-- Given information follows --

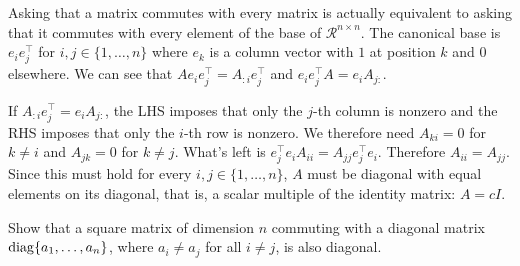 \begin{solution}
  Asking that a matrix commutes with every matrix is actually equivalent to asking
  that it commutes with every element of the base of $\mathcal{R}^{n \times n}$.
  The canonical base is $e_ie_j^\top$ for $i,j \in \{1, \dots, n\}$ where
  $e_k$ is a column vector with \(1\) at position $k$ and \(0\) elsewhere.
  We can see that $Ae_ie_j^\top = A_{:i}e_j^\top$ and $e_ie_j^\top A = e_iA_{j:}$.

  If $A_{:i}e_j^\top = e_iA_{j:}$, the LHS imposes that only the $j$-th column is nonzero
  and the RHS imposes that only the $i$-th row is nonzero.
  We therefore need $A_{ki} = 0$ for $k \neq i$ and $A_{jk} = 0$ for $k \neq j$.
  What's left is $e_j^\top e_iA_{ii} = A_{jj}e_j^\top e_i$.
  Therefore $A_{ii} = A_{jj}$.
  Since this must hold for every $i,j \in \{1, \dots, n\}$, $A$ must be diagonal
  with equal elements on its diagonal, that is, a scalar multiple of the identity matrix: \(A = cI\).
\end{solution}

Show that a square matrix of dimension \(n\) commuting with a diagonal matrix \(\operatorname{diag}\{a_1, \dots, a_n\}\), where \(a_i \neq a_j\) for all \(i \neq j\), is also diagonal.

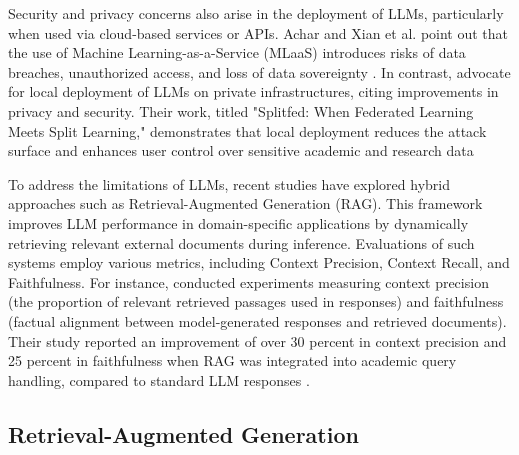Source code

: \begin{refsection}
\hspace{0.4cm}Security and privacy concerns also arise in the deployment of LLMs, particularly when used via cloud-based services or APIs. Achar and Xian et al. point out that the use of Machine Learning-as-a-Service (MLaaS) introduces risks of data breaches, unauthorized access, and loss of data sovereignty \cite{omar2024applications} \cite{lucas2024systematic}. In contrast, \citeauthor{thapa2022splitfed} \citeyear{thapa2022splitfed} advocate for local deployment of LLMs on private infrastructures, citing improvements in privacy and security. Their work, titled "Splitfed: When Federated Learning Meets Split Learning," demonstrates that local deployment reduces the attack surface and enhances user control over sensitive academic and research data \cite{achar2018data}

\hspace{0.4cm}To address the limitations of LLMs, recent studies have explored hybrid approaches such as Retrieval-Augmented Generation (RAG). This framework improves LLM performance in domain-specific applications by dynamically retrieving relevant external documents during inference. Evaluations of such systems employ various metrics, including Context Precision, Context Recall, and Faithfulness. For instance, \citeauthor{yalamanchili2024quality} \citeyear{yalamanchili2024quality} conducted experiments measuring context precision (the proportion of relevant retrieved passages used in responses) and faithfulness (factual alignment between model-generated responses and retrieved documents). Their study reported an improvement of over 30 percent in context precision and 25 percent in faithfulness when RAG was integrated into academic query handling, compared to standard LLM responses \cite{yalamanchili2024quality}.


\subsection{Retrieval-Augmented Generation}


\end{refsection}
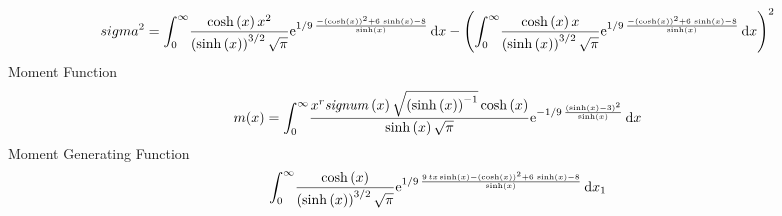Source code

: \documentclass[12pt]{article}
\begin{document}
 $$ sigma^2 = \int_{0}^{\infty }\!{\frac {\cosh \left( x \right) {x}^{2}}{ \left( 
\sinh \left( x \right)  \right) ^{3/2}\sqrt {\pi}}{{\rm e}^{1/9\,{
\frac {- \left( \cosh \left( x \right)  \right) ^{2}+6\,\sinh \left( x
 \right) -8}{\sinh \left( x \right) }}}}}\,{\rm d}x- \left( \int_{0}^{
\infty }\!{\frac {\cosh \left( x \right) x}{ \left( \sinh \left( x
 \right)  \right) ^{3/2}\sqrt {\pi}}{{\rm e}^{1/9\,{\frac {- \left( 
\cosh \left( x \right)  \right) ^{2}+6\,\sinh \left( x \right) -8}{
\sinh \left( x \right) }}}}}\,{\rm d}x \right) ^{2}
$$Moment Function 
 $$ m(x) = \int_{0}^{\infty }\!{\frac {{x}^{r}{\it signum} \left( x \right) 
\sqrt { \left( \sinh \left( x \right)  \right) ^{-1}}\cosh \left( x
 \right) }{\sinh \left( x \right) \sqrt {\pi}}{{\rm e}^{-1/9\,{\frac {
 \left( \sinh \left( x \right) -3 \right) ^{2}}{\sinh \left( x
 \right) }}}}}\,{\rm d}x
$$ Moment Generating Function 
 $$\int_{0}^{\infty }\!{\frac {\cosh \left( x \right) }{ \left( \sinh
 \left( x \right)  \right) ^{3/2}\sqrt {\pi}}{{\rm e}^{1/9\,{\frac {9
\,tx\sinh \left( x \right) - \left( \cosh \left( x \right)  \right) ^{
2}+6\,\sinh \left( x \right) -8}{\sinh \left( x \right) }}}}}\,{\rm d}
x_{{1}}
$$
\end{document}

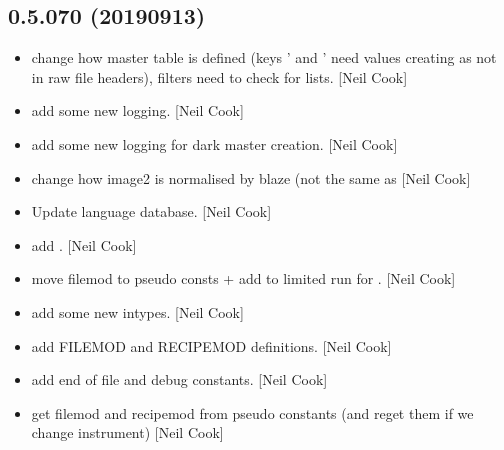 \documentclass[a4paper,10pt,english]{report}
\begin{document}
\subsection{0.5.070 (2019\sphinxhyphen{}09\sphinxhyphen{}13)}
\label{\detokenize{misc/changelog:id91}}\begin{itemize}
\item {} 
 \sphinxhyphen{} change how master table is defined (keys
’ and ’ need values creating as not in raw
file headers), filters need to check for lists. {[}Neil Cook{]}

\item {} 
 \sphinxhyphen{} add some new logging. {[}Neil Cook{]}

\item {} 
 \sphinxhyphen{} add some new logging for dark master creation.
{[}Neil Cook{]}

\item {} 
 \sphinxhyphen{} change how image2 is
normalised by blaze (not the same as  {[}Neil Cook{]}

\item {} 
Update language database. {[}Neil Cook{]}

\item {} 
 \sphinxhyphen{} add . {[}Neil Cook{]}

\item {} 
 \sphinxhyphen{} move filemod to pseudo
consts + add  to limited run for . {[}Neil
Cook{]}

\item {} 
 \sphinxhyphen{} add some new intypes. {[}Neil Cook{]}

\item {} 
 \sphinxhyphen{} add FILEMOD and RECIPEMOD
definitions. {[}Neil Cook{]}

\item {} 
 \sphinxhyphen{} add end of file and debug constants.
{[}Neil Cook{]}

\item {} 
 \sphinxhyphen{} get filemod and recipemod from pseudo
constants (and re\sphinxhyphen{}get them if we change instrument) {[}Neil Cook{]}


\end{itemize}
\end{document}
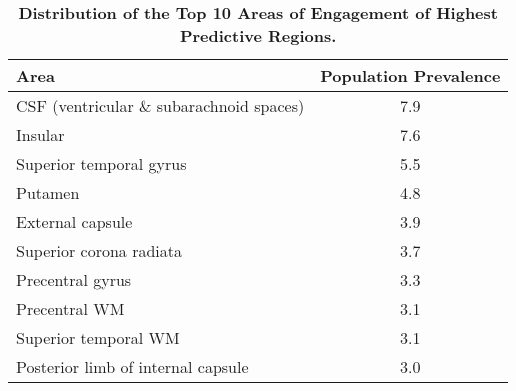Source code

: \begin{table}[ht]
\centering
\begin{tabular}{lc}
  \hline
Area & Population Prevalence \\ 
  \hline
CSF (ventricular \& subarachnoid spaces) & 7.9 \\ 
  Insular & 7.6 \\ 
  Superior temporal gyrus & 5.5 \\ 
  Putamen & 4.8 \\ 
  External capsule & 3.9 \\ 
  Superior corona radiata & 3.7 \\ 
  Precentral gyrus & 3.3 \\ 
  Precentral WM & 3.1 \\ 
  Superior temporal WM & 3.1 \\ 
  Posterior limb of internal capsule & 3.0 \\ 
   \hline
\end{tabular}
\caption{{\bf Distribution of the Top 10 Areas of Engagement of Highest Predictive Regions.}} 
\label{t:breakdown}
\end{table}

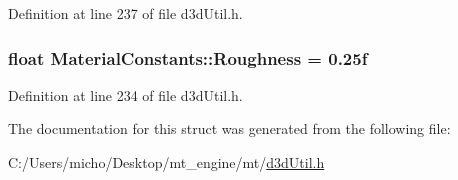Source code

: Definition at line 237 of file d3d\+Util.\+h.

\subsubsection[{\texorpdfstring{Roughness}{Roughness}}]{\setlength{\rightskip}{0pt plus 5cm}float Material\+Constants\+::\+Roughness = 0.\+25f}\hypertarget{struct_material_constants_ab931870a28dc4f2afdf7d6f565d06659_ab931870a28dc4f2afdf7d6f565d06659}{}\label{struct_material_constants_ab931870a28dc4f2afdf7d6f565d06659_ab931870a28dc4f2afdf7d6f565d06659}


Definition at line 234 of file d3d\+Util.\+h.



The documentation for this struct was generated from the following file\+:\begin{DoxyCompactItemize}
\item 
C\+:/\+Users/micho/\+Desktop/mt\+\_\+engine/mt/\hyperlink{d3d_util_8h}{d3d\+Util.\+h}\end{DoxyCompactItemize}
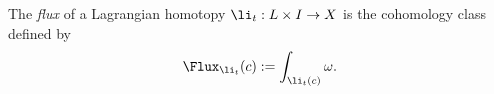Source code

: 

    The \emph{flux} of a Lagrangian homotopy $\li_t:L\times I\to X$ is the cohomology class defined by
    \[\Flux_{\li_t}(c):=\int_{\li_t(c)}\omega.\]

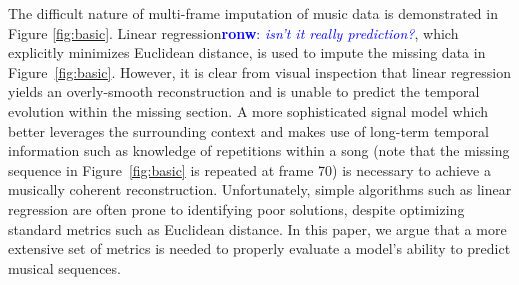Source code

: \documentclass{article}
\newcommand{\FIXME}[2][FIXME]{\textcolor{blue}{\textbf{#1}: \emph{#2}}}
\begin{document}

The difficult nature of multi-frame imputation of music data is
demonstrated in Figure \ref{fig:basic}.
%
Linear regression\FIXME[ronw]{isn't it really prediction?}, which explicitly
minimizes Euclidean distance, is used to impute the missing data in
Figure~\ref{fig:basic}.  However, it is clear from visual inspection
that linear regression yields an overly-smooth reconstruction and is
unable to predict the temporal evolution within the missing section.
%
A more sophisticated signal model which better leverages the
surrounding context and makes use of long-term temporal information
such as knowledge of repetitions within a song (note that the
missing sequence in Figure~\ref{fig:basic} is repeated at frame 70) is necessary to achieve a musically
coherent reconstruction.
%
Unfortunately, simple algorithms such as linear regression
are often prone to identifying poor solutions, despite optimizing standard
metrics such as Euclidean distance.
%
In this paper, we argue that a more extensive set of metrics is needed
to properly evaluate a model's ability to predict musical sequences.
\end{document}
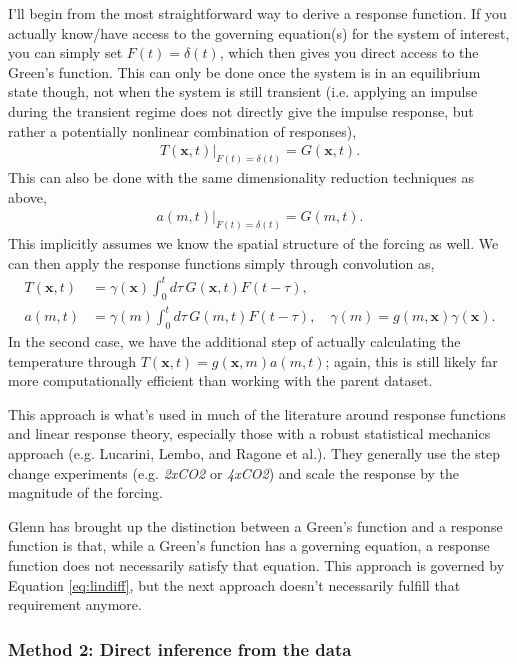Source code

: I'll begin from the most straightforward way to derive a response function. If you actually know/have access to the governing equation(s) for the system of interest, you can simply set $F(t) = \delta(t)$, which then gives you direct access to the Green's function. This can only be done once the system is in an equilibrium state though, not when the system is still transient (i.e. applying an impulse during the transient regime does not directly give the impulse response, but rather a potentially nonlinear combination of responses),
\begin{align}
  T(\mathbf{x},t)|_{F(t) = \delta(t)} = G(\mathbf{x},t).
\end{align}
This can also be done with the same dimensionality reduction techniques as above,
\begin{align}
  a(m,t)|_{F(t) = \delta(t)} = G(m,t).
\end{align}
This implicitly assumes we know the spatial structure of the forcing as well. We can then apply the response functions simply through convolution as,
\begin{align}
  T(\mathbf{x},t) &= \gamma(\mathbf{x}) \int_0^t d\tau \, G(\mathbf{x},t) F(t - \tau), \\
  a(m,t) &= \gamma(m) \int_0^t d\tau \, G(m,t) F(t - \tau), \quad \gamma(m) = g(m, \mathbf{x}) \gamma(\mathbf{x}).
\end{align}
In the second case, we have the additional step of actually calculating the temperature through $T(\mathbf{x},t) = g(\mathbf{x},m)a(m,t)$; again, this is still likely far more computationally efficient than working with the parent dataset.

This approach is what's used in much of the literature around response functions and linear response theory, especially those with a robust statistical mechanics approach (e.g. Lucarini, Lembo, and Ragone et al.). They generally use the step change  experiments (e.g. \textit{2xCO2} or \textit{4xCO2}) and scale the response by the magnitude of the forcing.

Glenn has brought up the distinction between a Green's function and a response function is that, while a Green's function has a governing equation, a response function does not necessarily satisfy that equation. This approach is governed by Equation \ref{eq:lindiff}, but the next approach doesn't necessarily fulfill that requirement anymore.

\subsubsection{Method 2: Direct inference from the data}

-- Given information concluded --

[Task goal]: Search the records for the word "emph". Copy each line where it appears.

[Output of the exercise]:
    The \emph{flux} of a Lagrangian homotopy $\li_t:L\times I\to X$ is the cohomology class defined by
\newcommand{\FIXME}[2][FIXME]{\textcolor{blue}{\textbf{#1}: \emph{#2}}}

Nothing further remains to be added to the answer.